Gym 104118L - LCG Manipulation

For x_n = a x_{n-1} + b (mod p), with prime p.

Cases:

• If s == v, answer is 0.
• If a == 1, then x_n = s + n b, so solve one modular linear equation.
• Otherwise, shift by the fixed point c = b / (1-a).

Then:

x_n - c = a^n (s - c).

If s = c, the sequence is constant.
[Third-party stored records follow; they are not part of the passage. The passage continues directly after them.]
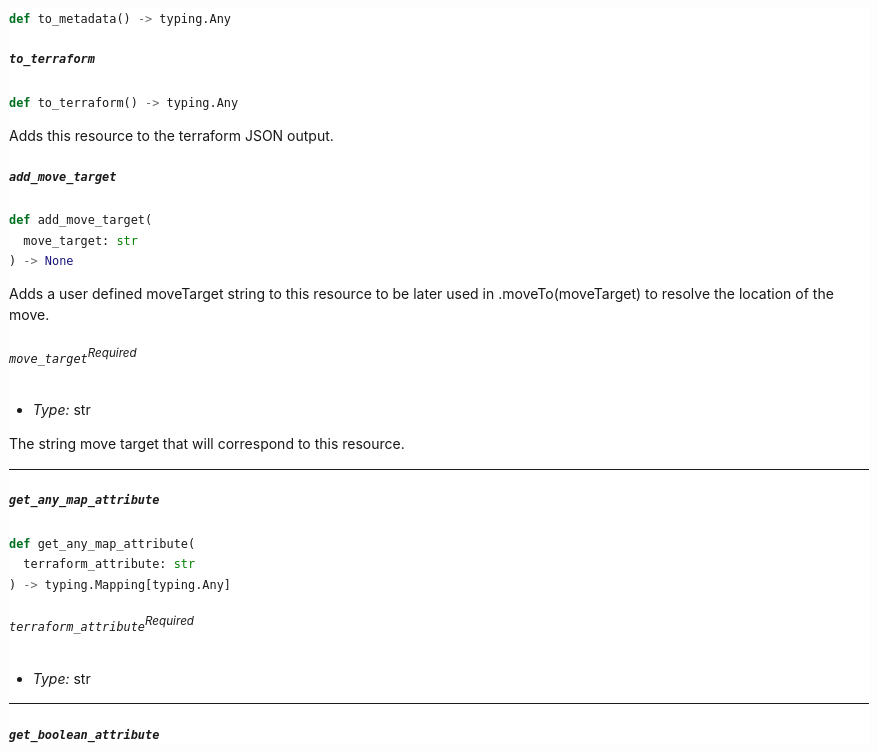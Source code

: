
 ```python
def to_metadata() -> typing.Any
```

##### `to_terraform` <a name="to_terraform" id="@cdktf/provider-opentelekomcloud.vbsBackupPolicyV2.VbsBackupPolicyV2.toTerraform"></a>

```python
def to_terraform() -> typing.Any
```

Adds this resource to the terraform JSON output.

##### `add_move_target` <a name="add_move_target" id="@cdktf/provider-opentelekomcloud.vbsBackupPolicyV2.VbsBackupPolicyV2.addMoveTarget"></a>

```python
def add_move_target(
  move_target: str
) -> None
```

Adds a user defined moveTarget string to this resource to be later used in .moveTo(moveTarget) to resolve the location of the move.

###### `move_target`<sup>Required</sup> <a name="move_target" id="@cdktf/provider-opentelekomcloud.vbsBackupPolicyV2.VbsBackupPolicyV2.addMoveTarget.parameter.moveTarget"></a>

- *Type:* str

The string move target that will correspond to this resource.

---

##### `get_any_map_attribute` <a name="get_any_map_attribute" id="@cdktf/provider-opentelekomcloud.vbsBackupPolicyV2.VbsBackupPolicyV2.getAnyMapAttribute"></a>

```python
def get_any_map_attribute(
  terraform_attribute: str
) -> typing.Mapping[typing.Any]
```

###### `terraform_attribute`<sup>Required</sup> <a name="terraform_attribute" id="@cdktf/provider-opentelekomcloud.vbsBackupPolicyV2.VbsBackupPolicyV2.getAnyMapAttribute.parameter.terraformAttribute"></a>

- *Type:* str

---

##### `get_boolean_attribute` <a name="get_boolean_attribute" id="@cdktf/provider-opentelekomcloud.vbsBackupPolicyV2.VbsBackupPolicyV2.getBooleanAttribute"></a>
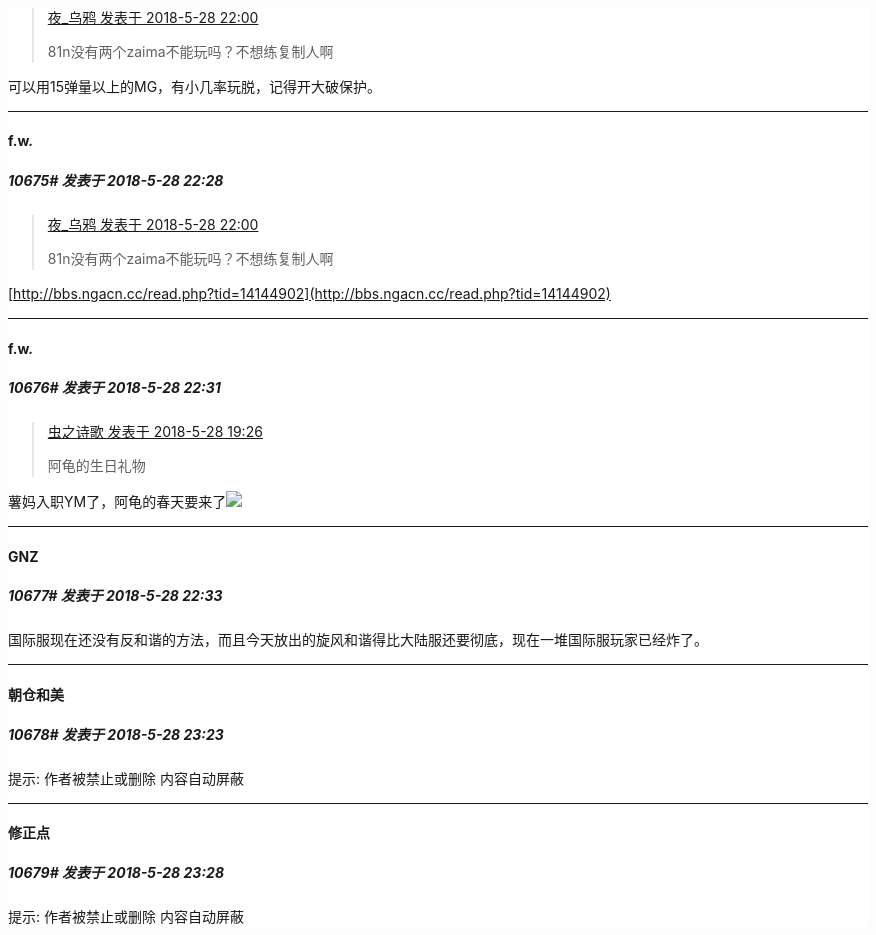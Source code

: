 
<blockquote><a href="httphttps://bbs.saraba1st.com/2b/forum.php?mod=redirect&amp;goto=findpost&amp;pid=39805070&amp;ptid=1471785" target="_blank">夜_乌鸦 发表于 2018-5-28 22:00</a>

81n没有两个zaima不能玩吗？不想练复制人啊</blockquote>
可以用15弹量以上的MG，有小几率玩脱，记得开大破保护。


*****

####  f.w.  
##### 10675#       发表于 2018-5-28 22:28


<blockquote><a href="httphttps://bbs.saraba1st.com/2b/forum.php?mod=redirect&amp;goto=findpost&amp;pid=39805070&amp;ptid=1471785" target="_blank">夜_乌鸦 发表于 2018-5-28 22:00</a>

81n没有两个zaima不能玩吗？不想练复制人啊</blockquote>
[http://bbs.ngacn.cc/read.php?tid=14144902](http://bbs.ngacn.cc/read.php?tid=14144902)


*****

####  f.w.  
##### 10676#       发表于 2018-5-28 22:31


<blockquote><a href="httphttps://bbs.saraba1st.com/2b/forum.php?mod=redirect&amp;goto=findpost&amp;pid=39803693&amp;ptid=1471785" target="_blank">虫之诗歌 发表于 2018-5-28 19:26</a>

阿龟的生日礼物</blockquote>
薯妈入职YM了，阿龟的春天要来了<img src="https://static.saraba1st.com/image/smiley/face2017/062.gif" referrerpolicy="no-referrer">


*****

####  GNZ  
##### 10677#       发表于 2018-5-28 22:33


国际服现在还没有反和谐的方法，而且今天放出的旋风和谐得比大陆服还要彻底，现在一堆国际服玩家已经炸了。


*****

####  朝仓和美  
##### 10678#       发表于 2018-5-28 23:23

提示: 作者被禁止或删除 内容自动屏蔽


*****

####  修正点  
##### 10679#       发表于 2018-5-28 23:28

提示: 作者被禁止或删除 内容自动屏蔽

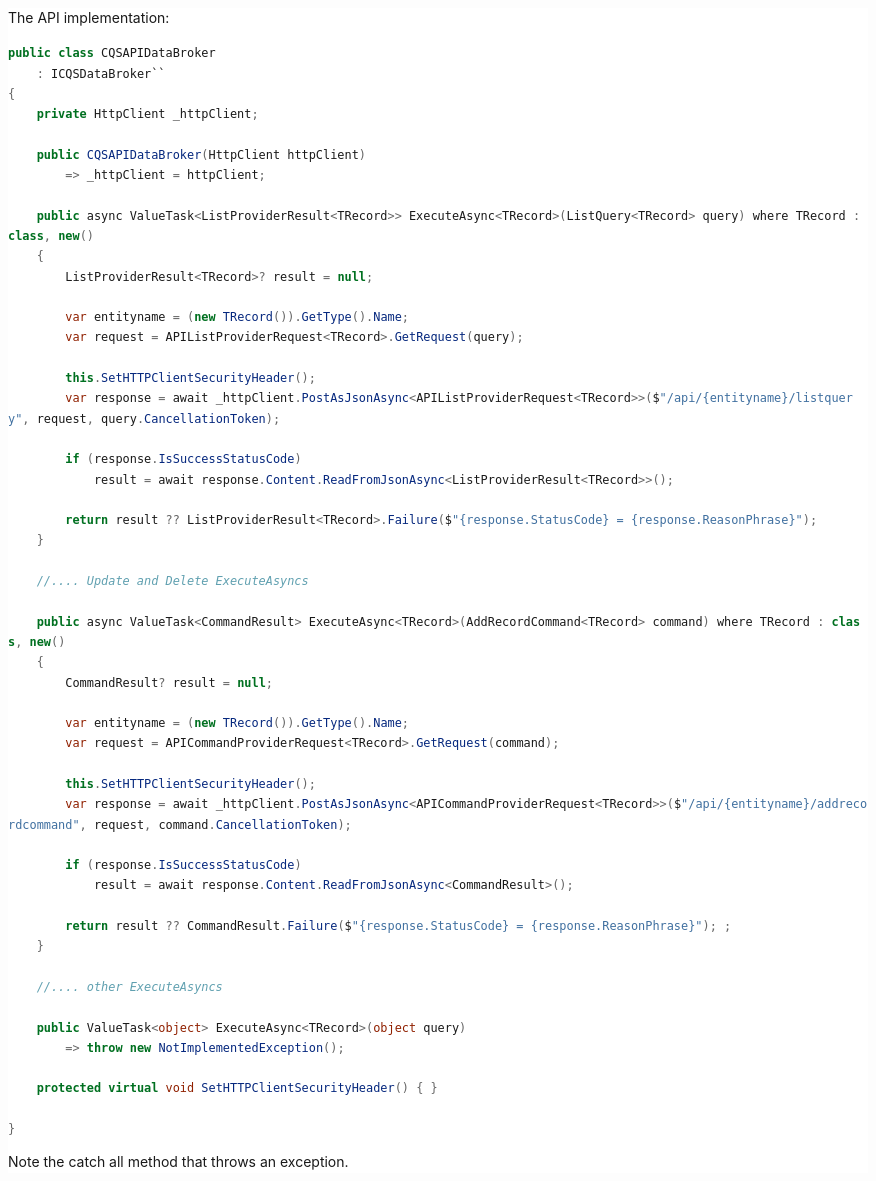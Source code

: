 The API implementation:

```csharp
public class CQSAPIDataBroker
    : ICQSDataBroker``
{
    private HttpClient _httpClient;

    public CQSAPIDataBroker(HttpClient httpClient)
        => _httpClient = httpClient;

    public async ValueTask<ListProviderResult<TRecord>> ExecuteAsync<TRecord>(ListQuery<TRecord> query) where TRecord : class, new()
    {
        ListProviderResult<TRecord>? result = null;

        var entityname = (new TRecord()).GetType().Name;
        var request = APIListProviderRequest<TRecord>.GetRequest(query);

        this.SetHTTPClientSecurityHeader();
        var response = await _httpClient.PostAsJsonAsync<APIListProviderRequest<TRecord>>($"/api/{entityname}/listquery", request, query.CancellationToken);

        if (response.IsSuccessStatusCode)
            result = await response.Content.ReadFromJsonAsync<ListProviderResult<TRecord>>();

        return result ?? ListProviderResult<TRecord>.Failure($"{response.StatusCode} = {response.ReasonPhrase}");
    }

    //.... Update and Delete ExecuteAsyncs

    public async ValueTask<CommandResult> ExecuteAsync<TRecord>(AddRecordCommand<TRecord> command) where TRecord : class, new()
    {
        CommandResult? result = null;

        var entityname = (new TRecord()).GetType().Name;
        var request = APICommandProviderRequest<TRecord>.GetRequest(command);

        this.SetHTTPClientSecurityHeader();
        var response = await _httpClient.PostAsJsonAsync<APICommandProviderRequest<TRecord>>($"/api/{entityname}/addrecordcommand", request, command.CancellationToken);

        if (response.IsSuccessStatusCode)
            result = await response.Content.ReadFromJsonAsync<CommandResult>();

        return result ?? CommandResult.Failure($"{response.StatusCode} = {response.ReasonPhrase}"); ;
    }

    //.... other ExecuteAsyncs

    public ValueTask<object> ExecuteAsync<TRecord>(object query)
        => throw new NotImplementedException();

    protected virtual void SetHTTPClientSecurityHeader() { }

}
```
Note the catch all method that throws an exception.
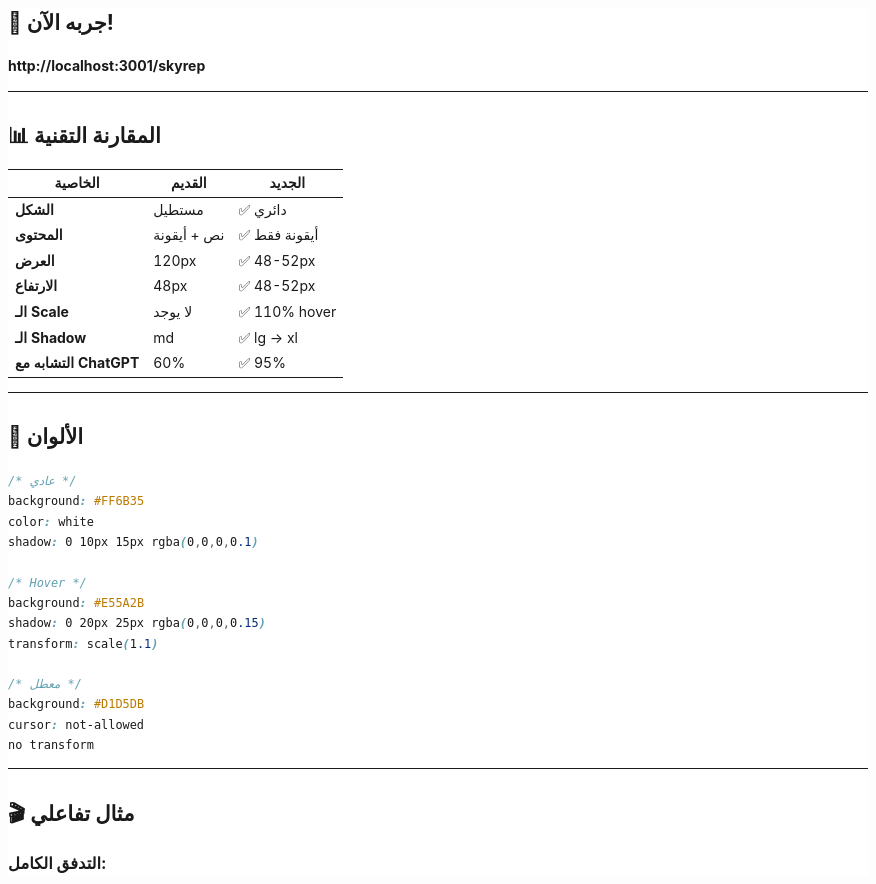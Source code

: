 
## 🚀 جربه الآن!

**http://localhost:3001/skyrep**

</div>

---

## 📊 المقارنة التقنية

| الخاصية | القديم | الجديد |
|---------|--------|--------|
| **الشكل** | مستطيل | ✅ دائري |
| **المحتوى** | نص + أيقونة | ✅ أيقونة فقط |
| **العرض** | 120px | ✅ 48-52px |
| **الارتفاع** | 48px | ✅ 48-52px |
| **الـ Scale** | لا يوجد | ✅ 110% hover |
| **الـ Shadow** | md | ✅ lg → xl |
| **التشابه مع ChatGPT** | 60% | ✅ 95% |

---

## 🎨 الألوان

```css
/* عادي */
background: #FF6B35
color: white
shadow: 0 10px 15px rgba(0,0,0,0.1)

/* Hover */
background: #E55A2B
shadow: 0 20px 25px rgba(0,0,0,0.15)
transform: scale(1.1)

/* معطل */
background: #D1D5DB
cursor: not-allowed
no transform
```

---

## 🎬 مثال تفاعلي

### التدفق الكامل:
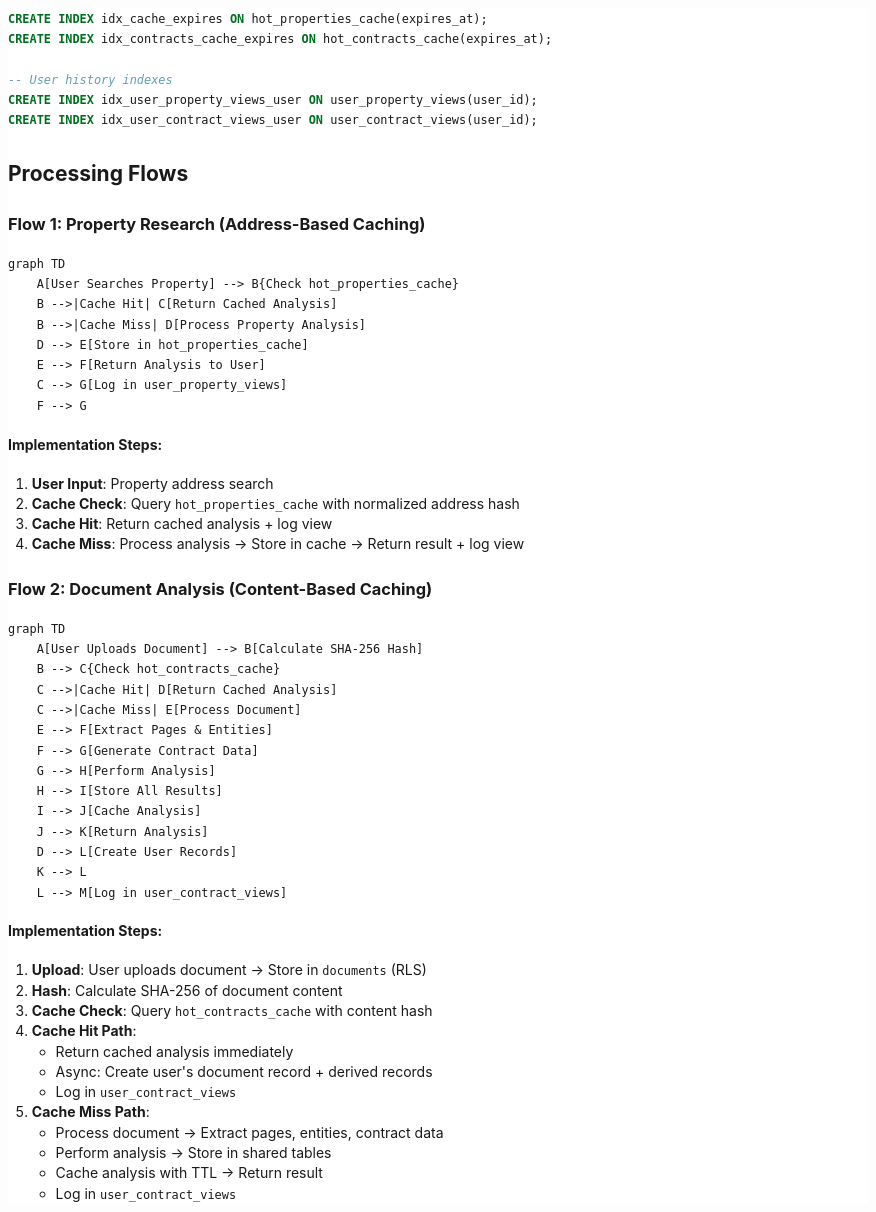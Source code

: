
 ```sql
CREATE INDEX idx_cache_expires ON hot_properties_cache(expires_at);
CREATE INDEX idx_contracts_cache_expires ON hot_contracts_cache(expires_at);

-- User history indexes
CREATE INDEX idx_user_property_views_user ON user_property_views(user_id);
CREATE INDEX idx_user_contract_views_user ON user_contract_views(user_id);
```

## Processing Flows

### Flow 1: Property Research (Address-Based Caching)

```mermaid
graph TD
    A[User Searches Property] --> B{Check hot_properties_cache}
    B -->|Cache Hit| C[Return Cached Analysis]
    B -->|Cache Miss| D[Process Property Analysis]
    D --> E[Store in hot_properties_cache]
    E --> F[Return Analysis to User]
    C --> G[Log in user_property_views]
    F --> G
```

#### Implementation Steps:
1. **User Input**: Property address search
2. **Cache Check**: Query `hot_properties_cache` with normalized address hash
3. **Cache Hit**: Return cached analysis + log view
4. **Cache Miss**: Process analysis → Store in cache → Return result + log view

### Flow 2: Document Analysis (Content-Based Caching)

```mermaid
graph TD
    A[User Uploads Document] --> B[Calculate SHA-256 Hash]
    B --> C{Check hot_contracts_cache}
    C -->|Cache Hit| D[Return Cached Analysis]
    C -->|Cache Miss| E[Process Document]
    E --> F[Extract Pages & Entities]
    F --> G[Generate Contract Data]
    G --> H[Perform Analysis]
    H --> I[Store All Results]
    I --> J[Cache Analysis]
    J --> K[Return Analysis]
    D --> L[Create User Records]
    K --> L
    L --> M[Log in user_contract_views]
```

#### Implementation Steps:
1. **Upload**: User uploads document → Store in `documents` (RLS)
2. **Hash**: Calculate SHA-256 of document content
3. **Cache Check**: Query `hot_contracts_cache` with content hash
4. **Cache Hit Path**:
   - Return cached analysis immediately
   - Async: Create user's document record + derived records
   - Log in `user_contract_views`
5. **Cache Miss Path**:
   - Process document → Extract pages, entities, contract data
   - Perform analysis → Store in shared tables
   - Cache analysis with TTL → Return result
   - Log in `user_contract_views`
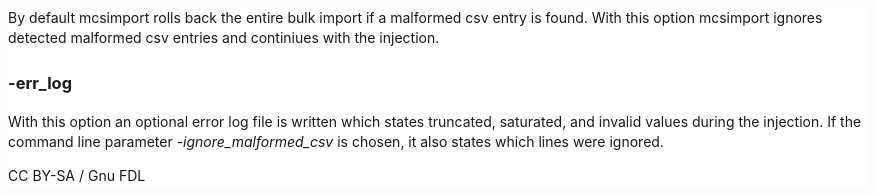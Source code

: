 
By default mcsimport rolls back the entire bulk import if a malformed csv entry is found. With this option mcsimport ignores detected malformed csv entries and continiues with the injection.


### -err_log


With this option an optional error log file is written which states truncated, saturated, and invalid values during the injection. If the command line parameter *-ignore_malformed_csv* is chosen, it also states which lines were ignored.


CC BY-SA / Gnu FDL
Otherwise solve:

a^n = (v-c)/(s-c) (mod p).

This is a discrete logarithm in F_p^*, handled by baby-step giant-step in O(sqrt(p)).

Checks:

• official sample 1
• random small-prime brute force against direct simulation

代码

来源：problems/cf104118L/solution.cpp

#include <bits/stdc++.h>
using namespace std;
using ll = long long;

ll mod_pow(ll a, ll e, ll mod) {
    ll r = 1;
    while (e) {
        if (e & 1) r = r * a % mod;
        a = a * a % mod;
        e >>= 1;
    }
    return r;
}

ll inv_mod(ll x, ll p) {
    return mod_pow((x % p + p) % p, p - 2, p);
}

ll discrete_log(ll a, ll target, ll p) {
    a %= p;
    target %= p;
    if (target == 1) return 0;

    ll order = p - 1;
    int m = (int)ceil(sqrt((long double)order));

    unordered_map<int, int> baby;
    baby.reserve((size_t)m * 2);
    baby.max_load_factor(0.7);

    ll cur = 1;
    for (int j = 0; j < m; ++j) {
        if (!baby.count((int)cur)) baby[(int)cur] = j;
        cur = cur * a % p;
    }

    ll am = mod_pow(a, m, p);
    ll step = inv_mod(am, p);
    cur = target;
    for (int i = 0; i <= m; ++i) {
        auto it = baby.find((int)cur);
        if (it != baby.end()) {
            ll ans = 1LL * i * m + it->second;
            if (ans < order) return ans;
        }
        cur = cur * step % p;
    }
    return -1;
}

int main() {
    ios::sync_with_stdio(false);
    cin.tie(nullptr);

    int T;
    cin >> T;
    while (T--) {
        ll a, b, s, p, v;
        cin >> a >> b >> s >> p >> v;

        if (s == v) {
            cout << 0 << '\n';
            continue;
        }

        if (a == 1) {
            ll ans = (v - s + p) % p * inv_mod(b, p) % p;
            cout << ans << '\n';
            continue;
        }

        // Fixed point c satisfies c = a*c + b (mod p).
        ll c = b * inv_mod(1 - a, p) % p;
        if (s == c) {
            cout << "IMPOSSIBLE\n";
            continue;
        }

        ll lhs = (v - c + p) % p;
        if (lhs == 0) {
            cout << "IMPOSSIBLE\n";
            continue;
        }
        ll rhs = lhs * inv_mod((s - c + p) % p, p) % p;
        ll ans = discrete_log(a, rhs, p);
        if (ans < 0) cout << "IMPOSSIBLE\n";
        else cout << ans << '\n';
    }
    return 0;
}